Come dicevo prima, credo che i social e le app di incontri ormai siano diventati un po’ dei supermercati e che abbiano contribuito fortemente ad alimentare quel divario che c’è tra la grande sfrontatezza comunicativa usata nelle chat, e, contemporaneamente e paradossalmente, una totale incapacità a gestire i rapporti dal vivo. Inoltre, ti abituano a pensare che non vale troppo la pena soffermarsi su un’unica persona perché magari allo swipe successivo può esserci di meglio.
Nel tuo spettacolo c’è parecchio materiale autobiografico in cui il pubblico riconosce sicuramente il più generale conflitto tra il cinismo dettato dalle delusioni e la speranza che l’amore possa ancora esistere. La tua è un’indagine sociologica fine a se stessa o potrebbe contenere degli spunti di riflessione, una sorta di manuale per affrontare l’amore 2.0?

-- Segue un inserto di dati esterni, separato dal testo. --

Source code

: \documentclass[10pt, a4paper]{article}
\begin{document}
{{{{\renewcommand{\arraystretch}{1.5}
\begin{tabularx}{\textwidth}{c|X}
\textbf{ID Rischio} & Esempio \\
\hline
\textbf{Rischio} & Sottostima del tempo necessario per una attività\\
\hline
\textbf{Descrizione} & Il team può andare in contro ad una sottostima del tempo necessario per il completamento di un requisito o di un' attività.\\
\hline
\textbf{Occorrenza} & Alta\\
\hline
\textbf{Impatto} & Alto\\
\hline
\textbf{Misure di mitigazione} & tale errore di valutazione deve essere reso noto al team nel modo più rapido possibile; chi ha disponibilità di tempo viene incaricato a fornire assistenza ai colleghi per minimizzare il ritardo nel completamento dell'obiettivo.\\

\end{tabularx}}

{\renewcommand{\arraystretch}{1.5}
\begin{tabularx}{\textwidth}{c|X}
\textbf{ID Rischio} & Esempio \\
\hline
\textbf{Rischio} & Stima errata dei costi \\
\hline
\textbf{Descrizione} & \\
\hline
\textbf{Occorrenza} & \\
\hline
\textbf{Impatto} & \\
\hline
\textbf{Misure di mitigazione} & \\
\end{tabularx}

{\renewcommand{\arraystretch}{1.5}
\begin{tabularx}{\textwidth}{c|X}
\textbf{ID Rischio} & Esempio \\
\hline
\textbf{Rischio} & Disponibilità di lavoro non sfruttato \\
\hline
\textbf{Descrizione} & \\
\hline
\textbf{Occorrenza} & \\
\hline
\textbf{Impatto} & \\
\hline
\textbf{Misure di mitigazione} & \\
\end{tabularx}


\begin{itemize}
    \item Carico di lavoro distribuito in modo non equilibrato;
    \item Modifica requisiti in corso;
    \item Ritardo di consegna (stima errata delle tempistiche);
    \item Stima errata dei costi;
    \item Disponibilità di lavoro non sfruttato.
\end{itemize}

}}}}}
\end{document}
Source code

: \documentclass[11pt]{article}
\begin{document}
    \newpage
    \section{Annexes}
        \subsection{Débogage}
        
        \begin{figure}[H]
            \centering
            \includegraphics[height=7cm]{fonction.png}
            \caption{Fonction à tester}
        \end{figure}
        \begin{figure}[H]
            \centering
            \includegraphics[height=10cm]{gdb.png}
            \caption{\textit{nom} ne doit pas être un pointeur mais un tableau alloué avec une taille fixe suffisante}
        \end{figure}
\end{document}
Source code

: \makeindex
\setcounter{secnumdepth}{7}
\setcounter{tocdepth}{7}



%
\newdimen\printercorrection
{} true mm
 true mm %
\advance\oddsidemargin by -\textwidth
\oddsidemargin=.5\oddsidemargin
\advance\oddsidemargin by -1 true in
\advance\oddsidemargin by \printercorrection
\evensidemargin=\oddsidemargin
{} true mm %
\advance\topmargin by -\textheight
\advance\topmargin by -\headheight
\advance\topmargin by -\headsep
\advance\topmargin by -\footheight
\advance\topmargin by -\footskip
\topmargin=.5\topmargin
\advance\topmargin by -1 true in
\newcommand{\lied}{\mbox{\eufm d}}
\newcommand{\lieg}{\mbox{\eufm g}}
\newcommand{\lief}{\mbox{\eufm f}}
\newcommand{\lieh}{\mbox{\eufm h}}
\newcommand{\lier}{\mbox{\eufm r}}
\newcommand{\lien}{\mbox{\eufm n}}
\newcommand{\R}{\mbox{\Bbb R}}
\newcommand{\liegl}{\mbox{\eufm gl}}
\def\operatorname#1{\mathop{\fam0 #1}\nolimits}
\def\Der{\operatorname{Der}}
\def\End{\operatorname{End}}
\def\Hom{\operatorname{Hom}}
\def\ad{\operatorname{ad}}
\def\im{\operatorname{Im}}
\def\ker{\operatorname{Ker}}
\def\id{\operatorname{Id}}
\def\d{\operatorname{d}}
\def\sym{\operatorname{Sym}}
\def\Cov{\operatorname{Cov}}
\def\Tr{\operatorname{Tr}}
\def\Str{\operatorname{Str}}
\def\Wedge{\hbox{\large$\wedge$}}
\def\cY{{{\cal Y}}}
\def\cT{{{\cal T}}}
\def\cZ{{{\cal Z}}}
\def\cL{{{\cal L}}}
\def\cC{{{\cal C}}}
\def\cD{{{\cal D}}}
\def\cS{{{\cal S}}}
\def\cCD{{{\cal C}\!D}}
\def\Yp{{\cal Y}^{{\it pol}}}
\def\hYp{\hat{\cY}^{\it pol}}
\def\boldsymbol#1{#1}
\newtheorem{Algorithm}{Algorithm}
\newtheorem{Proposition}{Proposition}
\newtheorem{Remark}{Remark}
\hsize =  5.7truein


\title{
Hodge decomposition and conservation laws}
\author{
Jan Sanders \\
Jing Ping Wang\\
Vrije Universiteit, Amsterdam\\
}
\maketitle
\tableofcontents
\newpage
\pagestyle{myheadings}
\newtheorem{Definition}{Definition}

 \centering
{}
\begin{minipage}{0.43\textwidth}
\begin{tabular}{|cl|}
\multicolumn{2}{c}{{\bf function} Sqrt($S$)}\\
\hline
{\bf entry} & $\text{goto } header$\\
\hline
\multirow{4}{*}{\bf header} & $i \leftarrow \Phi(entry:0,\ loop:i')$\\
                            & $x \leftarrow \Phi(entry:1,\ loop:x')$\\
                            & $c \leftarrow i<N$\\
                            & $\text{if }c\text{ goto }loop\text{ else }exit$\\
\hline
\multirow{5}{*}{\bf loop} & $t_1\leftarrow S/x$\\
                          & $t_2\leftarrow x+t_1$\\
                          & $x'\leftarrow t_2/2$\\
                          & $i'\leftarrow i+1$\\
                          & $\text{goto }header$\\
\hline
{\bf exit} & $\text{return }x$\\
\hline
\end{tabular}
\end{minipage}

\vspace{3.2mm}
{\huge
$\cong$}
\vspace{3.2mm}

Diciamo che, ahimè, sono una grande collezionista di delusioni amorose e che per molto tempo, mi sono sentita un po’ la “sfigata” a cui non capitavano altro che casi umani. Quando ho iniziato a raccontare qualcuno dei miei aneddoti, ho capito che non ero la sola a sentirmi in quel modo e che, il fatto che raccontassi le mie disavventure amorose, faceva sentire meno sole anche le persone che mi ascoltavano e che magari avevano avuto dei trascorsi simili. Non penso che la mia sia una missione, né penso di parlare di temi così originali da strapparsi i capelli. Ma mi piace dare voce ad alcune mie riflessioni o alle mie esperienze personali e condividerle, proprio perché dalla risposta che mi arriva, deduco che sono riflessioni ed esperienze che non appartengono solo ed esclusivamente a me. Siamo abituati a doverci mostrare sempre forti, vincenti. Ma ritengo che raccontare le proprie sconfitte e le proprie fragilità sia molto più utile. Perché quando vediamo Paperino che scivola sulla buccia di banana, cade, si fa male e poi si rialza, la volta in cui poi capiterà a noi di scivolare sulla buccia di banana, sicuramente ci farà meno paura perché sapremo già che dopo, nonostante la botta, è possibile rialzarsi. E magari ci rideremo pure su.